-- Opening Marker --

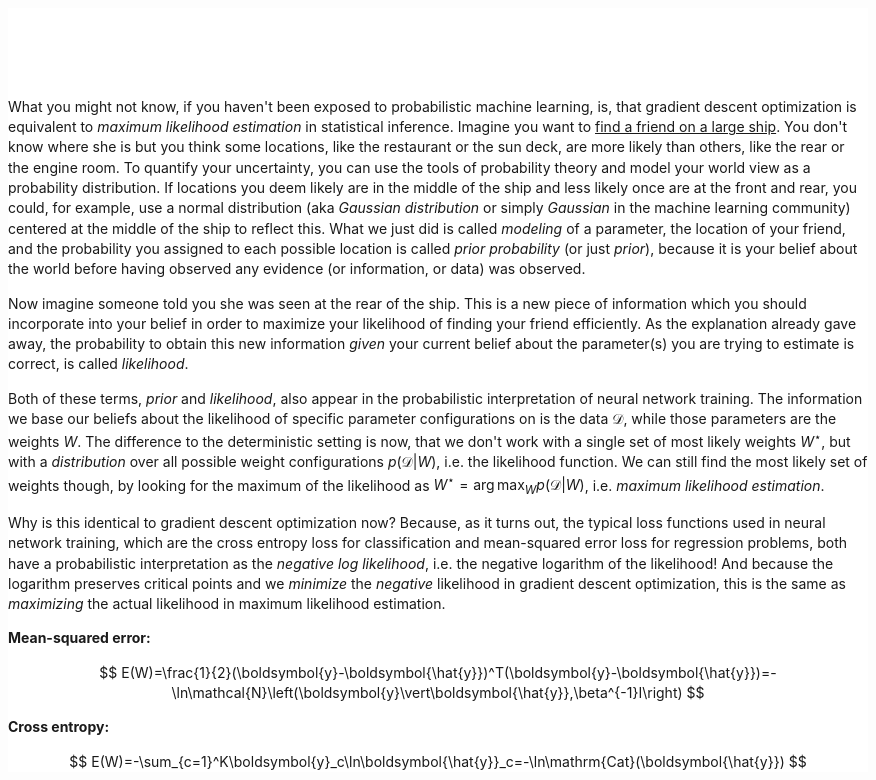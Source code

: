 <br><br>

<div data-include="/figures/loss/googlenet_cifar10_loss_acc_2d.html"></div>

<br>

What you might not know, if you haven't been exposed to probabilistic machine learning, is, that gradient descent optimization is equivalent to _maximum likelihood estimation_ in statistical inference. Imagine you want to [find a friend on a large ship](https://hummat.github.io/learning/2020/06/23/looking-for-lucy.html). You don't know where she is but you think some locations, like the restaurant or the sun deck, are more likely than others, like the rear or the engine room. To quantify your uncertainty, you can use the tools of probability theory and model your world view as a probability distribution. If locations you deem likely are in the middle of the ship and less likely once are at the front and rear, you could, for example, use a normal distribution (aka _Gaussian distribution_ or simply _Gaussian_ in the machine learning community) centered at the middle of the ship to reflect this. What we just did is called _modeling_ of a parameter, the location of your friend, and the probability you assigned to each possible location is called _prior probability_ (or just _prior_), because it is your belief about the world before having observed any evidence (or information, or data) was observed.

<div data-include="/figures/ship_1dgauss.html"></div>

Now imagine someone told you she was seen at the rear of the ship. This is a new piece of information which you should incorporate into your belief in order to maximize your likelihood of finding your friend efficiently. As the explanation already gave away, the probability to obtain this new information _given_ your current belief about the parameter(s) you are trying to estimate is correct, is called _likelihood_.

Both of these terms, _prior_ and _likelihood_, also appear in the probabilistic interpretation of neural network training. The information we base our beliefs about the likelihood of specific parameter configurations on is the data $\mathcal{D}$, while those parameters are the weights $W$. The difference to the deterministic setting is now, that we don't work with a single set of most likely weights $W^\star$, but with a _distribution_ over all possible weight configurations $p(\mathcal{D}\vert W)$, i.e. the likelihood function. We can still find the most likely set of weights though, by looking for the maximum of the likelihood as $W^\star=\arg\max_W p(\mathcal{D}\vert W)$, i.e. _maximum likelihood estimation_.

Why is this identical to gradient descent optimization now? Because, as it turns out, the typical loss functions used in neural network training, which are the cross entropy loss for classification and mean-squared error loss for regression problems, both have a probabilistic interpretation as the _negative log likelihood_, i.e. the negative logarithm of the likelihood! And because the logarithm preserves critical points and we _minimize_ the _negative_ likelihood in gradient descent optimization, this is the same as _maximizing_ the actual likelihood in maximum likelihood estimation.

**Mean-squared error:**

$$
E(W)=\frac{1}{2}(\boldsymbol{y}-\boldsymbol{\hat{y}})^T(\boldsymbol{y}-\boldsymbol{\hat{y}})=-\ln\mathcal{N}\left(\boldsymbol{y}\vert\boldsymbol{\hat{y}},\beta^{-1}I\right)
$$

**Cross entropy:**

$$
E(W)=-\sum_{c=1}^K\boldsymbol{y}_c\ln\boldsymbol{\hat{y}}_c=-\ln\mathrm{Cat}(\boldsymbol{\hat{y}})
$$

-- Closing Marker --

▸ About this exercise
Print all of the material exactly. Omit pictures.

▸ Solution for this task
Source code

: <br><br>

<div data-include="/figures/loss/googlenet_cifar10_loss_acc_2d.html"></div>

<br>

What you might not know, if you haven't been exposed to probabilistic machine learning, is, that gradient descent optimization is equivalent to _maximum likelihood estimation_ in statistical inference. Imagine you want to [find a friend on a large ship](https://hummat.github.io/learning/2020/06/23/looking-for-lucy.html). You don't know where she is but you think some locations, like the restaurant or the sun deck, are more likely than others, like the rear or the engine room. To quantify your uncertainty, you can use the tools of probability theory and model your world view as a probability distribution. If locations you deem likely are in the middle of the ship and less likely once are at the front and rear, you could, for example, use a normal distribution (aka _Gaussian distribution_ or simply _Gaussian_ in the machine learning community) centered at the middle of the ship to reflect this. What we just did is called _modeling_ of a parameter, the location of your friend, and the probability you assigned to each possible location is called _prior probability_ (or just _prior_), because it is your belief about the world before having observed any evidence (or information, or data) was observed.

<div data-include="/figures/ship_1dgauss.html"></div>

Now imagine someone told you she was seen at the rear of the ship. This is a new piece of information which you should incorporate into your belief in order to maximize your likelihood of finding your friend efficiently. As the explanation already gave away, the probability to obtain this new information _given_ your current belief about the parameter(s) you are trying to estimate is correct, is called _likelihood_.

Both of these terms, _prior_ and _likelihood_, also appear in the probabilistic interpretation of neural network training. The information we base our beliefs about the likelihood of specific parameter configurations on is the data $\mathcal{D}$, while those parameters are the weights $W$. The difference to the deterministic setting is now, that we don't work with a single set of most likely weights $W^\star$, but with a _distribution_ over all possible weight configurations $p(\mathcal{D}\vert W)$, i.e. the likelihood function. We can still find the most likely set of weights though, by looking for the maximum of the likelihood as $W^\star=\arg\max_W p(\mathcal{D}\vert W)$, i.e. _maximum likelihood estimation_.

Why is this identical to gradient descent optimization now? Because, as it turns out, the typical loss functions used in neural network training, which are the cross entropy loss for classification and mean-squared error loss for regression problems, both have a probabilistic interpretation as the _negative log likelihood_, i.e. the negative logarithm of the likelihood! And because the logarithm preserves critical points and we _minimize_ the _negative_ likelihood in gradient descent optimization, this is the same as _maximizing_ the actual likelihood in maximum likelihood estimation.

**Mean-squared error:**

$$
E(W)=\frac{1}{2}(\boldsymbol{y}-\boldsymbol{\hat{y}})^T(\boldsymbol{y}-\boldsymbol{\hat{y}})=-\ln\mathcal{N}\left(\boldsymbol{y}\vert\boldsymbol{\hat{y}},\beta^{-1}I\right)
$$

**Cross entropy:**

$$
E(W)=-\sum_{c=1}^K\boldsymbol{y}_c\ln\boldsymbol{\hat{y}}_c=-\ln\mathrm{Cat}(\boldsymbol{\hat{y}})
$$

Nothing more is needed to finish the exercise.